The organization also highlights "third-party actors," namely non-political party, non-candidate actors who solicit contributions and/or make expenditures directly related to an electoral campaign.
"Third-party actors exert influence during campaigns, but as their independent political activities are not regulated by law, little information on their actions is available," Global Integrity says.
The study also scrutinizes the issue of unregulated spending by Indonesian political parties, saying: "Spending during campaigns is not capped. Nevertheless, the MPT evidence indicates that actual spending during the campaign season far outstrips the figures reported by parties."
Unequal media coverage, regular abuses of non-financial state resources to support re-elections of public officials, as well as weak regulations concerning wealth reports by candidates and public donations, are among other things highlighted in the Indonesian section of the report on the survey result.
Indonesia's law fails to address these abuses, with the country's two election oversight bodies, namely the General Elections Commission (KPU) and the Elections Supervisory Body (Bawaslu), being largely toothless.

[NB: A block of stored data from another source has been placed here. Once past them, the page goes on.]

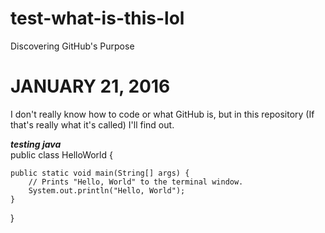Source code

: # test-what-is-this-lol
Discovering GitHub's Purpose

<h1> JANUARY 21, 2016 </h1>

<p>I don't really know how to code or what GitHub is, but in this repository (If that's really what it's called) I'll find out.</p>

<i><b> testing java </i></b></br>
public class HelloWorld {

    public static void main(String[] args) {
        // Prints "Hello, World" to the terminal window.
        System.out.println("Hello, World");
    }

}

"Both agencies are independent, with appointees possessing sufficient merit for their positions, but lack the capacity to completely carry out their functions," Global Integrity comments. "In practice, Bawaslu does conduct investigations transparently, and KPU does impose sanctions, but violations continue to occur."

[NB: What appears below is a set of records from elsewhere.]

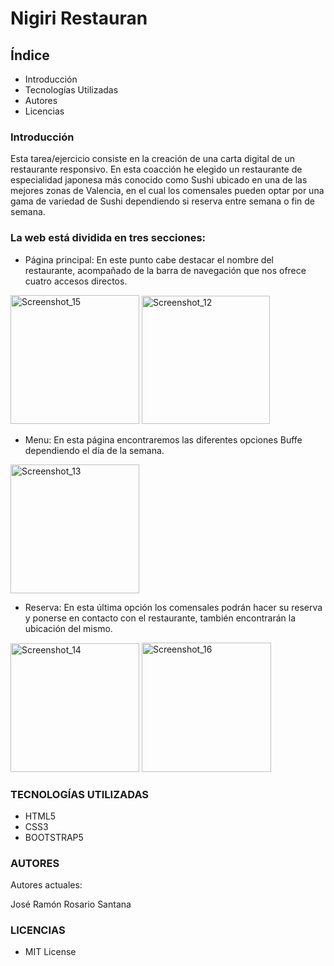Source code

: # Nigiri Restauran

## Índice

* Introducción
* Tecnologías Utilizadas
* Autores
* Licencias

### Introducción

Esta tarea/ejercicio consiste en la creación de una carta digital de un restaurante responsivo. En esta coacción he elegido un restaurante de especialidad japonesa más conocido como Sushi ubicado en una de las mejores zonas de Valencia, en el cual los comensales pueden optar por una gama de variedad de Sushi dependiendo si reserva entre semana o fin de semana.

### La web está dividida en tres secciones:
- Página principal: En este punto cabe destacar el nombre del restaurante, acompañado de la barra de navegación que nos ofrece cuatro accesos directos.

<img width="206" alt="Screenshot_15" src="https://user-images.githubusercontent.com/118629906/215612859-abe6221e-339a-49a1-a0dd-9e0835a8b5d1.png">
<img width="205" alt="Screenshot_12" src="https://user-images.githubusercontent.com/118629906/215609476-8c1eae5a-c9df-4cb9-a2e0-8ed9e1c68871.png">


- Menu: En esta página encontraremos las diferentes opciones Buffe dependiendo el día de la semana.

<img width="206" alt="Screenshot_13" src="https://user-images.githubusercontent.com/118629906/215610067-4872822f-51d7-4479-a320-bc840bdb932a.png">


- Reserva: En esta última opción los comensales podrán hacer su reserva y ponerse en contacto con el restaurante, también encontrarán la ubicación del mismo.


<img width="206" alt="Screenshot_14" src="https://user-images.githubusercontent.com/118629906/215610965-f2194dfc-a4c7-46e2-9bb2-f03803710d28.png">
<img width="207" alt="Screenshot_16" src="https://user-images.githubusercontent.com/118629906/215611030-d351dcef-69cf-4a15-ae01-f21db93a0150.png">


### TECNOLOGÍAS UTILIZADAS

- HTML5
- CSS3
- BOOTSTRAP5

### AUTORES

Autores actuales:

José Ramón Rosario Santana

### LICENCIAS

* MIT License






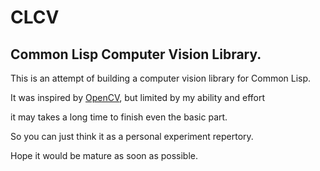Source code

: # CLCV
## Common Lisp Computer Vision Library.
   This is an attempt of building a computer vision library for Common Lisp.

   It was inspired by [OpenCV](www.opencv.org), but limited by my ability and effort

it may takes a long time to finish even the basic part.

   So you can just think it as a personal experiment repertory.

   Hope it would be mature as soon as possible.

"The KPU's sanctioning authority is limited to administrative fines, and is too weak to deter repeat violators. The limited authority of the oversight bodies hamstrings their ability to meaningfully enforce many political finance regulations," it adds.
The survey report came out just a few weeks after the Indonesian government disclosed a plan to raise state subsidies for the country's political parties by at least 900 percent.
"We are proposing [that the subsidies] be increased 10 to 20 times from where it is today," Home Minister Tjahjo Kumolo, a politician with the ruling Indonesian Democratic Party of Struggle (PDI-P), said last month.
"If for example, the PDI-P receives Rp 2 billion [annually], in the future we will receive Rp 20 billion," he added, claiming though that the subsidy increase would not be a priority plan of the government.